Endless loop on terraform destroy with nodepool in state "FAILED_DESTROYING"
salyh opened this issue · 6 comments
Description
I provisioned nodepools via terraform. After the nodepool is active I want to destroy them via terraform destroy.
Then terraform runs for more than 30 minutes trying to destroy the nodepool. Looking into the DCD UI i see that the status is "FAILED_DESTROYING" (see screenshot).
When I now cancel the terraform run via STRG-C and rerun it the nodepool get really destroyed in a matter of a few seconds.
Expected behavior
Properly destroy nodepools in state "FAILED_DESTROYING" without the need of a terraform destroy re-run
Environment
Terraform version:
OpenTofu v1.7.2
Provider version:
v6.4.17
OS:
References
Hello! Can you provide the Terraform plan that led to this situation? I want to reproduce this scenario.
Our Terraform provider only sends the DELETE
request and then waits for the resource to be deleted. In the case you described, the resource reached FAILED_DESTROYING
state for some reason (API-related) so the resource wasn't deleted and the loop kept going. It's not an endless loop, it's a loop that has a specific timeout.

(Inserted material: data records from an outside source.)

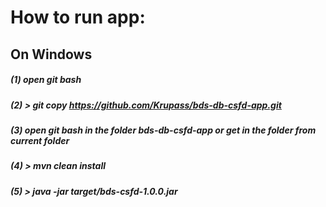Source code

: # How to run app:
## On Windows
##### (1) open git bash
##### (2) > git copy https://github.com/Krupass/bds-db-csfd-app.git
##### (3) open git bash in the folder bds-db-csfd-app or get in the folder from current folder
##### (4) > mvn clean install
##### (5) > java -jar target/bds-csfd-1.0.0.jar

What I think it happened in this scenario (I still need to reproduce this to be sure):
terraform destroy
sends the firstDELETE
request;DELETE
request fails, the API sets the nodepool toFAILED_DESTROYING
state;- Terraform periodically checks the deletion of the resource (the loop) but since the resource is always there, in the
FAILED_DESTROYING
state, Terraform keeps on checking; - you cancel the previous command and then run
terraform destroy
again which sends anotherDELETE
request, this finalDELETE
request successfully deletes the nodepool;
Related to the description from Expected behavior:
Properly destroy nodepools in state "FAILED_DESTROYING" without the need of a terraform destroy re-run
As I said above, the provider only sends DELETE
requests to the API and waits for the resource to be deleted, the deletion process is handled by the API. If the API sets the resource in FAILED_DESTROYING
state, it means that something went wrong during the deletion, it has nothing to do with the TF provider, the provider only sends the requests.

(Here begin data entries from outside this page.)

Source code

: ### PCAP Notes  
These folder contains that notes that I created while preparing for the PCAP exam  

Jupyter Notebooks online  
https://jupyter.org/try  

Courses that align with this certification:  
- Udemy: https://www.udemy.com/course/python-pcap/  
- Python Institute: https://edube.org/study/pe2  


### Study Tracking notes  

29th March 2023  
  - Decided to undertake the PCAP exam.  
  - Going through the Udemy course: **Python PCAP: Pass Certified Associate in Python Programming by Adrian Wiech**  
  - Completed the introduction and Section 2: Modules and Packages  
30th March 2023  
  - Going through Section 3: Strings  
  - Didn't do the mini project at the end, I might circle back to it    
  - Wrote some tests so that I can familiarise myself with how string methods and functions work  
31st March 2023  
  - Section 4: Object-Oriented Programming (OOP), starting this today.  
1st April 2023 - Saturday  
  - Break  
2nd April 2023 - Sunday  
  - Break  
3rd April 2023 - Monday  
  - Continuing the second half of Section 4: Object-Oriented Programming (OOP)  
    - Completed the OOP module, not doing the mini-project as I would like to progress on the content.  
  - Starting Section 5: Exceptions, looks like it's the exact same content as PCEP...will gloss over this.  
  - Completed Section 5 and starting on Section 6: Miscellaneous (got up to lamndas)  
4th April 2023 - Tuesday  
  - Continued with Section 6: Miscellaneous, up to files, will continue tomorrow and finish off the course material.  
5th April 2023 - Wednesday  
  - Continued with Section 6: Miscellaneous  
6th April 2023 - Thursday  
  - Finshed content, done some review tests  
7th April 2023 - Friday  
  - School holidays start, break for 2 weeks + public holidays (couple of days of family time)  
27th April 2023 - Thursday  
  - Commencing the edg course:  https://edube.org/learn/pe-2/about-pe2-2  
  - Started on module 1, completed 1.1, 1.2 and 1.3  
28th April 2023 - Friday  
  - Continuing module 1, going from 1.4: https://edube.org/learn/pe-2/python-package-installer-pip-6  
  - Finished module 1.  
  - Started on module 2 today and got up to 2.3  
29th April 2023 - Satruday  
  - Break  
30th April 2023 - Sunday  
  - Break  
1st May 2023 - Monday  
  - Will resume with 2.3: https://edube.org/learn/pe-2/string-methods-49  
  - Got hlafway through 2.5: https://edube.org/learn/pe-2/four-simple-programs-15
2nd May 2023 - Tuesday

The provider did the job, the DELETE
request was sent, the fact that the resource was in FAILED_DESTROYING
has nothing to do with the provider. You choose to run terraform destroy
again, so basically you sent another DELETE
request on a resource that was in FAILED_DESTROYING
and somehow it worked, but this is solely related to the API.

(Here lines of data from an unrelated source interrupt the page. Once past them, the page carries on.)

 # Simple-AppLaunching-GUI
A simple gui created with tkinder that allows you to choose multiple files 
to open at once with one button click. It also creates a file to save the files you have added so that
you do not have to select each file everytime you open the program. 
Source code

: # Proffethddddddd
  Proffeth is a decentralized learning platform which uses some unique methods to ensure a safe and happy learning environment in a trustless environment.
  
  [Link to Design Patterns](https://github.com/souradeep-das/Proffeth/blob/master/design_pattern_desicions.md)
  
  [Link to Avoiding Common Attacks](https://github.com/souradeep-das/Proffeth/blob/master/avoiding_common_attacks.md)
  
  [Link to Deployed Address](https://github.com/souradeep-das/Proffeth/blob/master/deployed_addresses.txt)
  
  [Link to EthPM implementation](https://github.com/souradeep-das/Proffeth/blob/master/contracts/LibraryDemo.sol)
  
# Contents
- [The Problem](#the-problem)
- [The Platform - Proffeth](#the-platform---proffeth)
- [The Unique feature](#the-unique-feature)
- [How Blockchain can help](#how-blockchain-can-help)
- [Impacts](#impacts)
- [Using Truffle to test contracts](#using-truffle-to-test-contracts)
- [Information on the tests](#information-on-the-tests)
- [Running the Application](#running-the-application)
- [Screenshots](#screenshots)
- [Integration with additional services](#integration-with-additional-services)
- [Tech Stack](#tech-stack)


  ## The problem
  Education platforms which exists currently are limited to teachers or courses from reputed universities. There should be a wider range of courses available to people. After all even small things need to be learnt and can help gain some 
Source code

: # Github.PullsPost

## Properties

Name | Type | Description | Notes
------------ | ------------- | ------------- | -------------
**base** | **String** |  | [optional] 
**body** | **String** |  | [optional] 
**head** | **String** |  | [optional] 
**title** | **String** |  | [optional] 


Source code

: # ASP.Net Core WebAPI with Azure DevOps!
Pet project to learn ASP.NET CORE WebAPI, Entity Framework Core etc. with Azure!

It's not an endless loop, it's a loop that has a specific timeout.
What is the timeout?
The provider did the job, the DELETE request was sent, the fact that the resource was in FAILED_DESTROYING has nothing to do with the provider. You choose to run terraform destroy again, so basically you sent another DELETE request on a resource that was in FAILED_DESTROYING and somehow it worked, but this is solely related to the API.
Mhh, that is passing the buck to and from each other. I think the provider needs to handle API failures appropriately.
For the plan and logs please refer to Internal support ticket Ticket 207171709
What is the timeout?
3 hours, I will also leave a reference to that.
Mhh, that is passing the buck to and from each other. I think the provider needs to handle API failures appropriately.
It really isn't, besides interrupting the loop when the resource reaches a FAILED_DESTROYING
state (I will analyze the implication of this) I don't think that something useful can be implemented. The provider is responsible with taking the data from the tf
file and sending it to the API in case of a create/update command and with sending a DELETE
request in case of a resource deletion. Let's say that, in the provider, when you receive a FAILED_DESTROYING
we send a DELETE
request again. There is no guarantee that the result will be different. Also, how many requests should we send before understanding that something is really not working inside the API?
The DELETE
request should be done once and the API should take care of it. The provider only needs to check that the resource is properly deleted before informing the user and reflecting that change in the tf
state.
I disagree - the provider can (and should) indeed send multiple DELETE requests because:
- It wouldn't do any harm
- DELETE is idempotent
- deal better with api failures
@salyh I agree with the points presented above but still, sending multiple DELETE
requests doesn't guarantee that your issue will be solved since we are talking about: "Properly destroy nodepools in state "FAILED_DESTROYING" without the need of a terraform destroy re-run"
. The resource was in FAILED_DESTROYING
, I didn't test this but from my experience with other resources, if the deletion failed in the first place, it will fail again, I'm not sure how this worked for you, I didn't play a lot with this API.
I will discuss with my colleagues from the API about this and if indeed multiple DELETE
requests can lead to the deletion of the resource (even if the resource is in FAILED_DESTRYOING
state), we will implement this mechanism but I'll rather see it as a feature (having the possibility to define a number of retries for a specific request) instead of a bug-solving fix.
terraform will throw an error on reaching any of these states, as they are not recoverable.